Imagine the most delicious meal you could ever eat. For starters, it’s Kalamata olive tapenade on garlic ciabatta or mussels roasted in lemon juice and coriander. Then it’s rack of lamb on a bed of puréed sweet potatoes or pan-fried Aberdeen Angus steak or saffron rice with marinated lobster and a fizzy cola-bottle garnish. Yes, sweets are delicious but they’re totally out of place on a dinner plate. This is not an ad for a grocery shop. This is cutting-edge statistical modelling.
The easy availability of data makes it tempting to add just one more variable to your model. You never know, it might tick your r-squared up another percent or so. When people had to toil in the fields to grow some potatoes, carrots, and onions, they made a perfectly adequate stew. With the befuddling scale of supermarketing, people were no longer satisfied with simplicity and had to add one more sprig or a pinch more gummy-bear essence. It’s part of the reason why statistical models like economic forecasts leave such a bad taste in your mouth.
Too many data spoil the broth
Statistical modelling is about using historic data to predict a future outcome. When you have a small but robust dataset, you can predict the future with a similarly small degree of certainty. Adding more data can make a difference to the explanatory power of your model but each additional variable is subject to another economic principle: diminishing marginal utility. When you buy a new games console, you get a high return of gaming pleasure. A second console has some new games so you get a bit more fun, but there are still only so many gaming hours in a day so you get a good deal less than twice the benefit. Were you to buy a third, it would end up providing an even smaller gain in real-time multi-player kicks. The same thing happens when you throw more and more variables into a model, until it’s saturated and nothing can make it better.
Economic forecasts have an unfortunate history of over-estimating growth and under-estimating recession to the point that most forecasters completely failed to predict the 2008 crash. In the event that a forecast is shown to be wrong, the forecaster can just blame extraneous variables or unreliable data. They’re basically saying that if everything had happened exactly as they assumed it would then the model would have been perfectly fine. What they’ll also do is try to think of some other variables they could have added to the model, variables with increasingly tenuous links to the outcome that become increasingly difficult to explain.

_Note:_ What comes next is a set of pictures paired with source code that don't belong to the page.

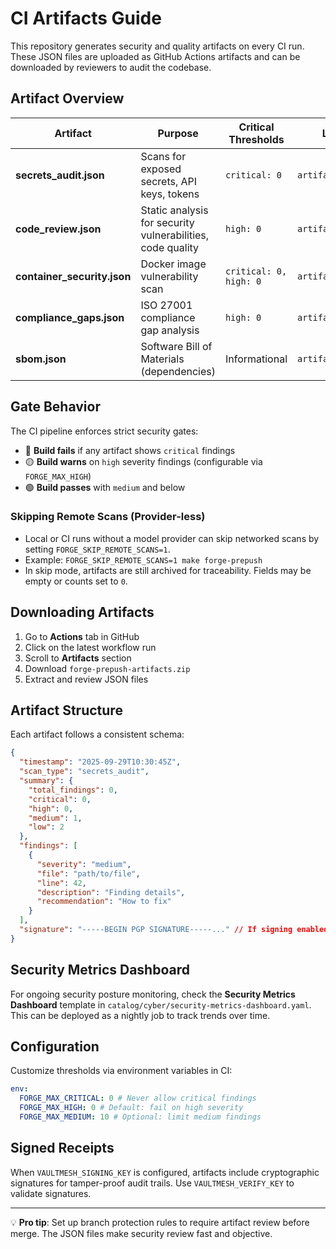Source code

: # CI Artifacts Guide

This repository generates security and quality artifacts on every CI run. These JSON files are uploaded as GitHub Actions artifacts and can be downloaded by reviewers to audit the codebase.

## Artifact Overview

| Artifact                    | Purpose                                                    | Critical Thresholds    | Location             |
| --------------------------- | ---------------------------------------------------------- | ---------------------- | -------------------- |
| **secrets_audit.json**      | Scans for exposed secrets, API keys, tokens                | `critical: 0`          | `artifacts/prepush/` |
| **code_review.json**        | Static analysis for security vulnerabilities, code quality | `high: 0`              | `artifacts/prepush/` |
| **container_security.json** | Docker image vulnerability scan                            | `critical: 0, high: 0` | `artifacts/prepush/` |
| **compliance_gaps.json**    | ISO 27001 compliance gap analysis                          | `high: 0`              | `artifacts/prepush/` |
| **sbom.json**               | Software Bill of Materials (dependencies)                  | Informational          | `artifacts/prepush/` |

## Gate Behavior

The CI pipeline enforces strict security gates:

- 🔴 **Build fails** if any artifact shows `critical` findings
- 🟡 **Build warns** on `high` severity findings (configurable via `FORGE_MAX_HIGH`)
- 🟢 **Build passes** with `medium` and below

### Skipping Remote Scans (Provider-less)

- Local or CI runs without a model provider can skip networked scans by setting `FORGE_SKIP_REMOTE_SCANS=1`.
- Example: `FORGE_SKIP_REMOTE_SCANS=1 make forge-prepush`
- In skip mode, artifacts are still archived for traceability. Fields may be empty or counts set to `0`.

## Downloading Artifacts

1. Go to **Actions** tab in GitHub
2. Click on the latest workflow run
3. Scroll to **Artifacts** section
4. Download `forge-prepush-artifacts.zip`
5. Extract and review JSON files

## Artifact Structure

Each artifact follows a consistent schema:

```json
{
  "timestamp": "2025-09-29T10:30:45Z",
  "scan_type": "secrets_audit",
  "summary": {
    "total_findings": 0,
    "critical": 0,
    "high": 0,
    "medium": 1,
    "low": 2
  },
  "findings": [
    {
      "severity": "medium",
      "file": "path/to/file",
      "line": 42,
      "description": "Finding details",
      "recommendation": "How to fix"
    }
  ],
  "signature": "-----BEGIN PGP SIGNATURE-----..." // If signing enabled
}
```

## Security Metrics Dashboard

For ongoing security posture monitoring, check the **Security Metrics Dashboard** template in `catalog/cyber/security-metrics-dashboard.yaml`. This can be deployed as a nightly job to track trends over time.

## Configuration

Customize thresholds via environment variables in CI:

```yaml
env:
  FORGE_MAX_CRITICAL: 0 # Never allow critical findings
  FORGE_MAX_HIGH: 0 # Default: fail on high severity
  FORGE_MAX_MEDIUM: 10 # Optional: limit medium findings
```

## Signed Receipts

When `VAULTMESH_SIGNING_KEY` is configured, artifacts include cryptographic signatures for tamper-proof audit trails. Use `VAULTMESH_VERIFY_KEY` to validate signatures.

---

💡 **Pro tip**: Set up branch protection rules to require artifact review before merge. The JSON files make security review fast and objective.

That’s the thing about models. You kind of have to explain them, figuring out how every variable contributes to the outcome. In the case of economics, the variables in question are as whimsical as the kind of celebrity chef who prides himself on being unpredictable. People just don’t do what you expect them to do and they’re subject to all kinds of irrationality and changeability. Even when you think you’ve managed to give a plausible explanation of your model, somehow justifying how both anxiety and confidence are significant positive predictors of the outcome, people will just go and react before your prophecy has had a chance to come true.
Economic forecasting also risks creating the future it’s trying to predict, a bit like the opinion polls post. For example, when headlines blare “Economy set to grow by 5.1% next year” people might be more inclined to start looking forward to some benefit and to start spending some money now. All that extra economic activity might just make the economy grow. Contrariwise, the words “triple-dip” and “recession” are enough to make anyone fear for the future of their payslips and think twice about splashing out on that car/postcard/bottle of washing-up liquid/new book on the philosophy of aesthetics they’d really like to buy. This reticence itself is a recipe for recession.

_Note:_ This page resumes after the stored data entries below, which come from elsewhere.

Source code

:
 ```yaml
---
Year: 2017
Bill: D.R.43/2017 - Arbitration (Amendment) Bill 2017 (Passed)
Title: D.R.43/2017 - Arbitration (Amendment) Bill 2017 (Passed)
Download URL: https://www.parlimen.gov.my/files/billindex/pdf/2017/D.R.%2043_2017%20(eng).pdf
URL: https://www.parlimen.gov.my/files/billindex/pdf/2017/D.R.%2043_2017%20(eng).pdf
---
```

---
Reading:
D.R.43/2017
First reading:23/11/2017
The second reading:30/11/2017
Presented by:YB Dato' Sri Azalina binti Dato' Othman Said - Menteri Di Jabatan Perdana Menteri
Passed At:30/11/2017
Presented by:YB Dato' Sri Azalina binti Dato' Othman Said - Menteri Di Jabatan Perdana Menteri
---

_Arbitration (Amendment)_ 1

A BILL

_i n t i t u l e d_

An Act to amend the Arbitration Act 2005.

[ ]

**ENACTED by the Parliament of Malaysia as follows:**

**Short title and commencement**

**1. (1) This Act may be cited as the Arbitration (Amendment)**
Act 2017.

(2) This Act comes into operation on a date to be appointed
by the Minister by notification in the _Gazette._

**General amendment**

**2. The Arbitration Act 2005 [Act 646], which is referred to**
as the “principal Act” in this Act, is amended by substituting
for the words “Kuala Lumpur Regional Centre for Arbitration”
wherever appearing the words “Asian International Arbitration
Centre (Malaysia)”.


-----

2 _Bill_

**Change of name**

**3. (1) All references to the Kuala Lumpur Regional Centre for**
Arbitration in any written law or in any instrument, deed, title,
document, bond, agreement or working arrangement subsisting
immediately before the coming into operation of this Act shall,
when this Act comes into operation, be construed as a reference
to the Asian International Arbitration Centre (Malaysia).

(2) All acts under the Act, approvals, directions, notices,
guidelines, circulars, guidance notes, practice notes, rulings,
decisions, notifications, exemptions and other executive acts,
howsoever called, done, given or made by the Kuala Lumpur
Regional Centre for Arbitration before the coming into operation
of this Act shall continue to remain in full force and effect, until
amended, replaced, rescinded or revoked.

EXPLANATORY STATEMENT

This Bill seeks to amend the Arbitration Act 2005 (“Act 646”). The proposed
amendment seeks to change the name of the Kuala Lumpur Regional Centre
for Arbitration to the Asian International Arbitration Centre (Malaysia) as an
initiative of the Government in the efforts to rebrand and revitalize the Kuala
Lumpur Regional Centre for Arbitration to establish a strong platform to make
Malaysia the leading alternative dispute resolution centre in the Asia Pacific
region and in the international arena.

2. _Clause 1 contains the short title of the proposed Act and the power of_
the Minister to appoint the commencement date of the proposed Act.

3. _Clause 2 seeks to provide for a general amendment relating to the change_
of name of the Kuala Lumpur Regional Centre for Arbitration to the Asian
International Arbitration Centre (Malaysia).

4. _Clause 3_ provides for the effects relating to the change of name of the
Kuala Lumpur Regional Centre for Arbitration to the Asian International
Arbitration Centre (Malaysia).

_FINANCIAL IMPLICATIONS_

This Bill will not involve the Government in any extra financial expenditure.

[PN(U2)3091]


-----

We’re left with a couple of problems. While modelling is a valuable tool, models saturated to the point of uselessness are an increasing problem as more data become available and are haphazardly thrown into the pot. The underlying attitude is a perfect combination of desperation to avoid failure and what appear to be simple solutions. On top of all that, people won’t just stand still while you’re measuring them and then proceed in a straight line: they annoyingly unpredictable, like finding a humbug in your soup. If there’s a solution it probably involves being a bit less experimental when cooking up a model in the first place.